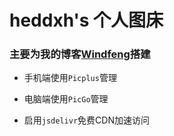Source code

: # heddxh's 个人图床
### 主要为我的博客[Windfeng](https://windfeng.top)搭建

- 手机端使用`Picplus`管理
- 电脑端使用`PicGo`管理

- 启用`jsdelivr`免费CDN加速访问
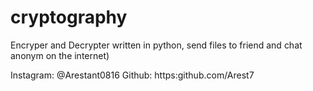 # cryptography
Encryper and Decrypter written in python, send files to friend and chat anonym on the internet)

Instagram: @Arestant0816
Github: https:github.com/Arest7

==========

Required work => For the string "https", go through the entries above and copy each line where it occurs.

Answer below =>
### 主要为我的博客[Windfeng](https://windfeng.top)搭建
Github: https:github.com/Arest7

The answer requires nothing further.